Exercise
Each record listed below is to be output exactly as written.

Stored entries:
⁂

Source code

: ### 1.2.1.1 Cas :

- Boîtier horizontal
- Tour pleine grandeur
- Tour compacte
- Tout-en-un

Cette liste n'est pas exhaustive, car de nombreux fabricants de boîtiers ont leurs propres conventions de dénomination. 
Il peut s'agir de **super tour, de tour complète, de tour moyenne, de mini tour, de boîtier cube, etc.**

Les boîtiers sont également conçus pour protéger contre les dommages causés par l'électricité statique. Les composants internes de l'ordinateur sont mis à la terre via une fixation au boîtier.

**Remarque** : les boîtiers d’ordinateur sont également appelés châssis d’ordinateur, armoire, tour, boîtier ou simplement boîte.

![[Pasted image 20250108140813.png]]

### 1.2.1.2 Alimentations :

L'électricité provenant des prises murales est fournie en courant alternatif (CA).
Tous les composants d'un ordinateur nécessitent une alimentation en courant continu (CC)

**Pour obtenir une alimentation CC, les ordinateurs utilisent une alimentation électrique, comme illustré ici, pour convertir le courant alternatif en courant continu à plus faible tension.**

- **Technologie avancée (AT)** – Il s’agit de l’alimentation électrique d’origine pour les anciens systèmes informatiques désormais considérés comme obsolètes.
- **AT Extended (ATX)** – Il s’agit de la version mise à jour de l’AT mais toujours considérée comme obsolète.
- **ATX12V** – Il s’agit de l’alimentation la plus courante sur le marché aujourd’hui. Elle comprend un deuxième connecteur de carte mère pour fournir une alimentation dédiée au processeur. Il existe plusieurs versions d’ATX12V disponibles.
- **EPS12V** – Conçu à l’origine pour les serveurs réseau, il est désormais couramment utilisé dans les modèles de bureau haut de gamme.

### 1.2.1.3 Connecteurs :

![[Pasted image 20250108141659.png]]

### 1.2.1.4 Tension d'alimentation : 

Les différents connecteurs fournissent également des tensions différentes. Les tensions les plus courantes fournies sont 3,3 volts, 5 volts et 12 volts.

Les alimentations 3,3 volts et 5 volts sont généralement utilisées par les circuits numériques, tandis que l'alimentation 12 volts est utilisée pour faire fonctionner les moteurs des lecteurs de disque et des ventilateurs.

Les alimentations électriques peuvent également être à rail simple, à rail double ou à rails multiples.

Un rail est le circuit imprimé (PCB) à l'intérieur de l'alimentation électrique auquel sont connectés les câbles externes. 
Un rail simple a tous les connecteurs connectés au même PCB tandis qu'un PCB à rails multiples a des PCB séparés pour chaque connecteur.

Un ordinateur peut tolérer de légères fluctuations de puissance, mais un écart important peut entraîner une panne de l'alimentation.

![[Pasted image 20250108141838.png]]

⁂

Expected answer
Source code

: ### 1.2.1.1 Cas :

- Boîtier horizontal
- Tour pleine grandeur
- Tour compacte
- Tout-en-un

Cette liste n'est pas exhaustive, car de nombreux fabricants de boîtiers ont leurs propres conventions de dénomination. 
Il peut s'agir de **super tour, de tour complète, de tour moyenne, de mini tour, de boîtier cube, etc.**

Les boîtiers sont également conçus pour protéger contre les dommages causés par l'électricité statique. Les composants internes de l'ordinateur sont mis à la terre via une fixation au boîtier.

**Remarque** : les boîtiers d’ordinateur sont également appelés châssis d’ordinateur, armoire, tour, boîtier ou simplement boîte.

![[Pasted image 20250108140813.png]]

### 1.2.1.2 Alimentations :

L'électricité provenant des prises murales est fournie en courant alternatif (CA).
Tous les composants d'un ordinateur nécessitent une alimentation en courant continu (CC)

**Pour obtenir une alimentation CC, les ordinateurs utilisent une alimentation électrique, comme illustré ici, pour convertir le courant alternatif en courant continu à plus faible tension.**

- **Technologie avancée (AT)** – Il s’agit de l’alimentation électrique d’origine pour les anciens systèmes informatiques désormais considérés comme obsolètes.
- **AT Extended (ATX)** – Il s’agit de la version mise à jour de l’AT mais toujours considérée comme obsolète.
- **ATX12V** – Il s’agit de l’alimentation la plus courante sur le marché aujourd’hui. Elle comprend un deuxième connecteur de carte mère pour fournir une alimentation dédiée au processeur. Il existe plusieurs versions d’ATX12V disponibles.
- **EPS12V** – Conçu à l’origine pour les serveurs réseau, il est désormais couramment utilisé dans les modèles de bureau haut de gamme.

### 1.2.1.3 Connecteurs :

![[Pasted image 20250108141659.png]]

### 1.2.1.4 Tension d'alimentation : 

Les différents connecteurs fournissent également des tensions différentes. Les tensions les plus courantes fournies sont 3,3 volts, 5 volts et 12 volts.

Les alimentations 3,3 volts et 5 volts sont généralement utilisées par les circuits numériques, tandis que l'alimentation 12 volts est utilisée pour faire fonctionner les moteurs des lecteurs de disque et des ventilateurs.

Les alimentations électriques peuvent également être à rail simple, à rail double ou à rails multiples.

Un rail est le circuit imprimé (PCB) à l'intérieur de l'alimentation électrique auquel sont connectés les câbles externes. 
Un rail simple a tous les connecteurs connectés au même PCB tandis qu'un PCB à rails multiples a des PCB séparés pour chaque connecteur.

Un ordinateur peut tolérer de légères fluctuations de puissance, mais un écart important peut entraîner une panne de l'alimentation.

![[Pasted image 20250108141838.png]]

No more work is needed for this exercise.